[[ Data to use open ]]

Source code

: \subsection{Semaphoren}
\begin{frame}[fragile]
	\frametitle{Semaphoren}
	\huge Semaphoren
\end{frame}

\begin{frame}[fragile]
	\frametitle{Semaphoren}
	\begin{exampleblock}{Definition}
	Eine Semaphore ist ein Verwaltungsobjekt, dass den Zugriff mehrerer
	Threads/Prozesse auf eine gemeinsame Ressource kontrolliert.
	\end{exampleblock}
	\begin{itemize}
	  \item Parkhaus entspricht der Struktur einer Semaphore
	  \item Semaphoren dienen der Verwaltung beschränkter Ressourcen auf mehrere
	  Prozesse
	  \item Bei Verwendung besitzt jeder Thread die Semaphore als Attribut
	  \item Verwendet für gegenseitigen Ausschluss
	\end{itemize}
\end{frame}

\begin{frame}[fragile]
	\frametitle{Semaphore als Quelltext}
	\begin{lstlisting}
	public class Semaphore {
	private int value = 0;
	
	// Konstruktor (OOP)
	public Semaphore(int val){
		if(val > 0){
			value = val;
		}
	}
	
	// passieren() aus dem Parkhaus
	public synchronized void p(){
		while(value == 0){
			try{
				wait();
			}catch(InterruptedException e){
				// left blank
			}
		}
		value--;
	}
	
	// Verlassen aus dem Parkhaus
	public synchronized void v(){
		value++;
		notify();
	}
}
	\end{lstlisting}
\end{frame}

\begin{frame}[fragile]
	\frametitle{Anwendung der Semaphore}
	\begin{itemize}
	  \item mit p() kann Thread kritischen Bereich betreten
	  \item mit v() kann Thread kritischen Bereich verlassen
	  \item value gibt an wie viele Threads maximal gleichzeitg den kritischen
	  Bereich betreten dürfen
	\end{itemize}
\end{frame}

[[ Data to use closed ]]
[[ Data to use open ]]

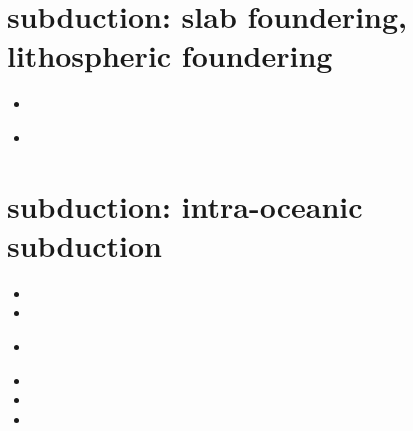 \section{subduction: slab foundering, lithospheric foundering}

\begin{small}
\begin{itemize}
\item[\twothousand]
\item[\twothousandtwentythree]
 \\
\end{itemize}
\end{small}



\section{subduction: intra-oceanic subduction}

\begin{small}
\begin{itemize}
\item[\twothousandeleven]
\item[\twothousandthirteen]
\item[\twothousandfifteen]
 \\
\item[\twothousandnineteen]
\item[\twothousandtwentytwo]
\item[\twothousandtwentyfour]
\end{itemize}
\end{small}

[[ Data to use closed ]]

** What is needed **
In the listing above, find the line containing "Source code" and the line containing "Eine Semaphore ist", then retype both and every line between them exactly, with nothing else.

** Answer space **
Source code

: \subsection{Semaphoren}
\begin{frame}[fragile]
	\frametitle{Semaphoren}
	\huge Semaphoren
\end{frame}

\begin{frame}[fragile]
	\frametitle{Semaphoren}
	\begin{exampleblock}{Definition}
	Eine Semaphore ist ein Verwaltungsobjekt, dass den Zugriff mehrerer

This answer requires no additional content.